Source records:
▽

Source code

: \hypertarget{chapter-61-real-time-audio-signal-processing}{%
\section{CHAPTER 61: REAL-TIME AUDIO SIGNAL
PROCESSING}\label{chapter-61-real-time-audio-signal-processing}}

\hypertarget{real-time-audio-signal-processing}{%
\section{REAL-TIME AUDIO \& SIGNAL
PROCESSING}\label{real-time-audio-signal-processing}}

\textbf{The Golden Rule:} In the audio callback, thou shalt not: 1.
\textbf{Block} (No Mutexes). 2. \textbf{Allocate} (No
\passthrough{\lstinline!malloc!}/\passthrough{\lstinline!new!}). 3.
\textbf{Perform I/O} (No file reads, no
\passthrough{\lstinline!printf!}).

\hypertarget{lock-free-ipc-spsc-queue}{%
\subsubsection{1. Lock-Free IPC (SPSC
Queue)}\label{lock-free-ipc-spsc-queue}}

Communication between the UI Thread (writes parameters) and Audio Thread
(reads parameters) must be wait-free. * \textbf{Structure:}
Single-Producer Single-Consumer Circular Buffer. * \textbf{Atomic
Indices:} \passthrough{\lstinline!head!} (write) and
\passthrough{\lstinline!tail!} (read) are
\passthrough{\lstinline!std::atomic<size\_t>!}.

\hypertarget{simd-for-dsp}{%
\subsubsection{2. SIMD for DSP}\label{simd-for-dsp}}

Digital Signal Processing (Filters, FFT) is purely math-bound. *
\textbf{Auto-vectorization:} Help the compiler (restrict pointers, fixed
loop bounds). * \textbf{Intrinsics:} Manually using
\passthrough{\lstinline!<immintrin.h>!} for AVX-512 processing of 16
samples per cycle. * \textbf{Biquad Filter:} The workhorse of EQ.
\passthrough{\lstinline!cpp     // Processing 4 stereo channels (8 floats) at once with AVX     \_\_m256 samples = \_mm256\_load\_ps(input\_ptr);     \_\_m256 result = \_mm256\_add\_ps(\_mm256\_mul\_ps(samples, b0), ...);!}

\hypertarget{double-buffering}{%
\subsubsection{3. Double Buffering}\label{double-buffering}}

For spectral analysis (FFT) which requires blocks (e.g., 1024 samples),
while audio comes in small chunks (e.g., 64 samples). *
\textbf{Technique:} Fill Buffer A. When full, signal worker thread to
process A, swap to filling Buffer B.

△
▽

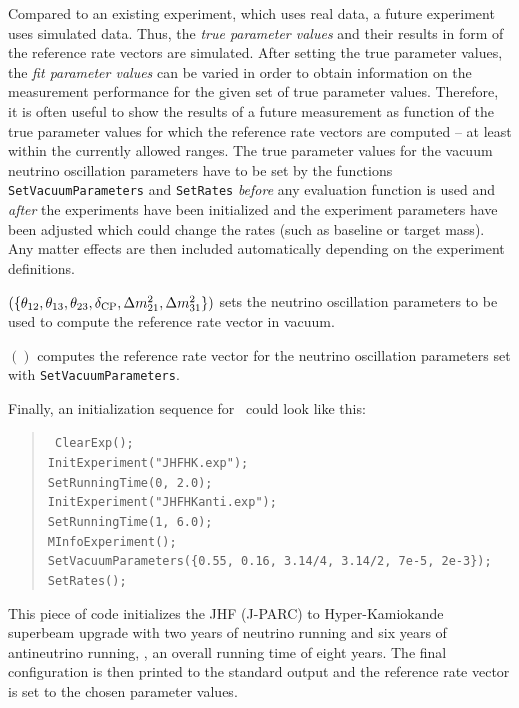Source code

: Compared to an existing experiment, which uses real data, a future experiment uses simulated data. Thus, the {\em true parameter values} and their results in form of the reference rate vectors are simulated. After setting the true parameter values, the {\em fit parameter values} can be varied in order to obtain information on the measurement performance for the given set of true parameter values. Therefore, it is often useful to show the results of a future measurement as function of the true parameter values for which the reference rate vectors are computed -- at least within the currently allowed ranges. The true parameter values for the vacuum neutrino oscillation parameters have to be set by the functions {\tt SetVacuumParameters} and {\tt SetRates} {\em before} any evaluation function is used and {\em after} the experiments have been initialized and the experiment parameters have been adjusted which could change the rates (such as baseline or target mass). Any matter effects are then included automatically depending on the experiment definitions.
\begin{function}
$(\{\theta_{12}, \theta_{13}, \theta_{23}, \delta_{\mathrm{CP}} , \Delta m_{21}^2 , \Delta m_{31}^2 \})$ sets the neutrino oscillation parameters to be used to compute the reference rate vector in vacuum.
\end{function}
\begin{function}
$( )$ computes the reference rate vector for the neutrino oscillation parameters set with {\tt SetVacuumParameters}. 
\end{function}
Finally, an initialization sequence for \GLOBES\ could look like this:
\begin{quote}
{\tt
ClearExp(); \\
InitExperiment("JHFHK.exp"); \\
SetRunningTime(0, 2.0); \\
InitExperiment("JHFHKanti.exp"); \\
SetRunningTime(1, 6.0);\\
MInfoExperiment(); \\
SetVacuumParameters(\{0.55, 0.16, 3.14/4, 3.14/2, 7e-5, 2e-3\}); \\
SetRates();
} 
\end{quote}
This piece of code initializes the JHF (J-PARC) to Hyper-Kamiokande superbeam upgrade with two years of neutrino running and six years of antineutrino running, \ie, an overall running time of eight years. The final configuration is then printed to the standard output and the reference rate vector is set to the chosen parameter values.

△

Directions for this task:
In the data above, find the line that contains "Communication between the" and the line that contains "samples per cycle.". Repeat exactly those lines and every line between them, and only those.

Answer to this exercise:
Communication between the UI Thread (writes parameters) and Audio Thread
(reads parameters) must be wait-free. * \textbf{Structure:}
Single-Producer Single-Consumer Circular Buffer. * \textbf{Atomic
Indices:} \passthrough{\lstinline!head!} (write) and
\passthrough{\lstinline!tail!} (read) are
\passthrough{\lstinline!std::atomic<size\_t>!}.

\hypertarget{simd-for-dsp}{%
\subsubsection{2. SIMD for DSP}\label{simd-for-dsp}}

Digital Signal Processing (Filters, FFT) is purely math-bound. *
\textbf{Auto-vectorization:} Help the compiler (restrict pointers, fixed
loop bounds). * \textbf{Intrinsics:} Manually using
\passthrough{\lstinline!<immintrin.h>!} for AVX-512 processing of 16
samples per cycle. * \textbf{Biquad Filter:} The workhorse of EQ.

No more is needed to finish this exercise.